-- PROBLEM DETAILS --
Out of the lines below, please list those that hold the string "then".

-- EXERCISE DATA --
╔══

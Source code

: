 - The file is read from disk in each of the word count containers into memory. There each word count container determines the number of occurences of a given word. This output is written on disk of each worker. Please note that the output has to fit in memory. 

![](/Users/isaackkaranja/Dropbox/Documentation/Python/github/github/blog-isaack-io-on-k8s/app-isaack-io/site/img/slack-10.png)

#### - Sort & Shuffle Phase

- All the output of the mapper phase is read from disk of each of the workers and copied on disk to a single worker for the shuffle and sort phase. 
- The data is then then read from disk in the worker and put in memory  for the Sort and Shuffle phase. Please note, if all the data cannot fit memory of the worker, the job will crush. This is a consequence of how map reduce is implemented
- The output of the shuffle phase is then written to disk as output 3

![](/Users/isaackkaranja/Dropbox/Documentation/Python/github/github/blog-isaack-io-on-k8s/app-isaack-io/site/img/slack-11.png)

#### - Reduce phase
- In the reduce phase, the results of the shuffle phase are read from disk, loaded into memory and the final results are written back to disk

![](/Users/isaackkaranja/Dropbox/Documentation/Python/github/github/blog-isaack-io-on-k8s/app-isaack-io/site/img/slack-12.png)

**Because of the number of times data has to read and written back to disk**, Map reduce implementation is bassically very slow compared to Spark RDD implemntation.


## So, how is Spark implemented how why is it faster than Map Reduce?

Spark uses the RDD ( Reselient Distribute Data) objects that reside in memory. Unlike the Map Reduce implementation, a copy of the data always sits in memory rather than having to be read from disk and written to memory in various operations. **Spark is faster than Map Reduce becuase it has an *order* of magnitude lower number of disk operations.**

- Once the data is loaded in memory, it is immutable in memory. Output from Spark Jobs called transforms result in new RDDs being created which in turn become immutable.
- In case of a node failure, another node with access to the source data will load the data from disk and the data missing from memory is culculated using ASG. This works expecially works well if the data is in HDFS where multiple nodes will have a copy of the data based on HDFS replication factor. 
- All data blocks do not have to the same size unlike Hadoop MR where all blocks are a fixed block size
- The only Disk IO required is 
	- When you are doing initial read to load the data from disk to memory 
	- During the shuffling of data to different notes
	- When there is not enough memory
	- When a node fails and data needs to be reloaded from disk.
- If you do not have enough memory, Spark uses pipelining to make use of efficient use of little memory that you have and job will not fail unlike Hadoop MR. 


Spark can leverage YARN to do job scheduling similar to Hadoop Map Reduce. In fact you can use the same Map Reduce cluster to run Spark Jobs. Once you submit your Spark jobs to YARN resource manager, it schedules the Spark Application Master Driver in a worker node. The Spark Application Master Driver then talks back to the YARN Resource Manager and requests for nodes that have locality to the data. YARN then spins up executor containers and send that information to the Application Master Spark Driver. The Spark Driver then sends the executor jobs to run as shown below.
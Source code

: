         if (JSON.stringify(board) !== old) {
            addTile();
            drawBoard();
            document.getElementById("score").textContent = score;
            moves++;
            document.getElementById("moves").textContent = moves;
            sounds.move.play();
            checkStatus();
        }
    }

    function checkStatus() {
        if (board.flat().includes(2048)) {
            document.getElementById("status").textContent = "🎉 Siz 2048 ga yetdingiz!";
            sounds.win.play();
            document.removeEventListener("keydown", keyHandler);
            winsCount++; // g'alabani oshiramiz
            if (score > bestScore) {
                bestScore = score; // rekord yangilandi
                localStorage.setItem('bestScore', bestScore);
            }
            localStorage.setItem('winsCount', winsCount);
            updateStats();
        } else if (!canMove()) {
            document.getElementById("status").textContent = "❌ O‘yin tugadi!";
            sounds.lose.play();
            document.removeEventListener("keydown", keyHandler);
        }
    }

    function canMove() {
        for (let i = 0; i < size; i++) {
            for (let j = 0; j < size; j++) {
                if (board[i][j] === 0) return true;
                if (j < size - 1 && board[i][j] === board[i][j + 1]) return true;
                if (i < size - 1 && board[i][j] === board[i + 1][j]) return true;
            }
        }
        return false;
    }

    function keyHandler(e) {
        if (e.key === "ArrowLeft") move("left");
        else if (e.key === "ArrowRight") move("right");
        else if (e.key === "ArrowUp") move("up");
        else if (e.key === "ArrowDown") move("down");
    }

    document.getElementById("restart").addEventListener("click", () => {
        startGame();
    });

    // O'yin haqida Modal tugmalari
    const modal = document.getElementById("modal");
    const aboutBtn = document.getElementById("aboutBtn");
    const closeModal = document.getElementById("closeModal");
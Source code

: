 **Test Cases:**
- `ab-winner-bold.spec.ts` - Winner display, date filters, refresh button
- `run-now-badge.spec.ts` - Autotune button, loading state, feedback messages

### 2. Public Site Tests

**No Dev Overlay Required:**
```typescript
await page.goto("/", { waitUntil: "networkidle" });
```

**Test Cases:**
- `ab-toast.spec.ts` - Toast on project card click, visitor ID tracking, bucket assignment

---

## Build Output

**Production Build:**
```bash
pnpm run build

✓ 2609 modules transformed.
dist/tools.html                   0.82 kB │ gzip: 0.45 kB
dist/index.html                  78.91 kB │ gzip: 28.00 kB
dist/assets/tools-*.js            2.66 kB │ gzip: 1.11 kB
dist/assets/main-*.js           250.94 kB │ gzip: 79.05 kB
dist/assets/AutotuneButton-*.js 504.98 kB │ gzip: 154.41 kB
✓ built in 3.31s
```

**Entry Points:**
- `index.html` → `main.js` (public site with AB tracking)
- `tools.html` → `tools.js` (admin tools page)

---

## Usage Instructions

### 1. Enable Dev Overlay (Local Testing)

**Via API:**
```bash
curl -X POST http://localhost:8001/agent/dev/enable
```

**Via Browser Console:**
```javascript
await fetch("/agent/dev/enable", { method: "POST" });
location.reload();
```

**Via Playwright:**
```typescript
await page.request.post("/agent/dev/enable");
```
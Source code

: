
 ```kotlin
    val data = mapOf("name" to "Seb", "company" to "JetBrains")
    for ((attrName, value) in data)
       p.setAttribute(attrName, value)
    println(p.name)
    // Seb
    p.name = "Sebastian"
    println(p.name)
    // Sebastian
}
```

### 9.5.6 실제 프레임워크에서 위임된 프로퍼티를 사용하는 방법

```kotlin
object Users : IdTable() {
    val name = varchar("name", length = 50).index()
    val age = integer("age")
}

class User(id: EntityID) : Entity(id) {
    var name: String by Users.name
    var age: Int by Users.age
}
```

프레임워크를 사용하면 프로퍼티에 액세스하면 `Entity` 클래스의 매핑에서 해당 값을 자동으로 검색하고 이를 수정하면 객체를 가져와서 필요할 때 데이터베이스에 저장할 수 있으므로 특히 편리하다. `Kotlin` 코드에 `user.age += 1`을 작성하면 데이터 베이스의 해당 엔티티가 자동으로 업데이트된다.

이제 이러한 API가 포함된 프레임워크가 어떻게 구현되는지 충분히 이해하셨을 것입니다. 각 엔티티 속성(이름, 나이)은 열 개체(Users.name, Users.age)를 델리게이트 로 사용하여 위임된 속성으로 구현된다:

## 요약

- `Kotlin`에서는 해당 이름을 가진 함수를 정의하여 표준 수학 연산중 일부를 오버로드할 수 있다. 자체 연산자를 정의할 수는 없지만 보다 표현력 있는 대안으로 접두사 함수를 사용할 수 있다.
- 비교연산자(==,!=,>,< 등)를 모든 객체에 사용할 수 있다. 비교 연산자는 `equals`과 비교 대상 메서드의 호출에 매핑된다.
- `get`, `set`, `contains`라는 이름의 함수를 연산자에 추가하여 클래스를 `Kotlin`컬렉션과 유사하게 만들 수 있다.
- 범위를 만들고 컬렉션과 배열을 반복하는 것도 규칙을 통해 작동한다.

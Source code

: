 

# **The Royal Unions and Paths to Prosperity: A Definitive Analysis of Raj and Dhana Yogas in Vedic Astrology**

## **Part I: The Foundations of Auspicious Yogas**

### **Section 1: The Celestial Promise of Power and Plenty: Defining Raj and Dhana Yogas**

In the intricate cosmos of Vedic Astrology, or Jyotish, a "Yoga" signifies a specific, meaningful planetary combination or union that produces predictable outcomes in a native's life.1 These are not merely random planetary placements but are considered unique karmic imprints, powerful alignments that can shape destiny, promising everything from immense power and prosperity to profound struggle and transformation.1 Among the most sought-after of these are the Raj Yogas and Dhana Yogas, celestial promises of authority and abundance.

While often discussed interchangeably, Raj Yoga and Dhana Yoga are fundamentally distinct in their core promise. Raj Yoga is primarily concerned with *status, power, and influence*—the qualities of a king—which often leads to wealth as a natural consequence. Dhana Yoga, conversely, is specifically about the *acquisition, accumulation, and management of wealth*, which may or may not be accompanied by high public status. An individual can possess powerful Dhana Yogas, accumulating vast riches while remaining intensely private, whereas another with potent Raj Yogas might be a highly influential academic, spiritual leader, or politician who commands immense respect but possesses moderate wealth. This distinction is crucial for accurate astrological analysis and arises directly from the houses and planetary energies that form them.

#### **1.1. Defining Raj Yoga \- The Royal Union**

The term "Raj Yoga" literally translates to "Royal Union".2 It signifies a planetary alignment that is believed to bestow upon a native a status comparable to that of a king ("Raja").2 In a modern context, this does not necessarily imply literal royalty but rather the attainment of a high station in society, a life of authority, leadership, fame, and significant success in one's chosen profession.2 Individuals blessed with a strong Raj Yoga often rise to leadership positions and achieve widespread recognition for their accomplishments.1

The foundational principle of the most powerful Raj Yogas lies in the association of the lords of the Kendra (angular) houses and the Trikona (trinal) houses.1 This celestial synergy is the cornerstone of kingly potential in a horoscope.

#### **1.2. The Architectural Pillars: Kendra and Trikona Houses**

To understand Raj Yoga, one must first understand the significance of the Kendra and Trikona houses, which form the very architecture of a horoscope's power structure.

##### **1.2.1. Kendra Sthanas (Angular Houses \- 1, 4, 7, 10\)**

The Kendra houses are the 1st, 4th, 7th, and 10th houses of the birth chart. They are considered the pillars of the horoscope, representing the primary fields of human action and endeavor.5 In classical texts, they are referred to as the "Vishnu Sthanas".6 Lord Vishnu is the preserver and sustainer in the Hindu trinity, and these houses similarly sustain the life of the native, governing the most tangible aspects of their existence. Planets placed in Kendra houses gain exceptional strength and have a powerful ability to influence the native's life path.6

╚══

-- TASK SOLUTION --
- The data is then then read from disk in the worker and put in memory  for the Sort and Shuffle phase. Please note, if all the data cannot fit memory of the worker, the job will crush. This is a consequence of how map reduce is implemented
- The output of the shuffle phase is then written to disk as output 3
Spark can leverage YARN to do job scheduling similar to Hadoop Map Reduce. In fact you can use the same Map Reduce cluster to run Spark Jobs. Once you submit your Spark jobs to YARN resource manager, it schedules the Spark Application Master Driver in a worker node. The Spark Application Master Driver then talks back to the YARN Resource Manager and requests for nodes that have locality to the data. YARN then spins up executor containers and send that information to the Application Master Spark Driver. The Spark Driver then sends the executor jobs to run as shown below.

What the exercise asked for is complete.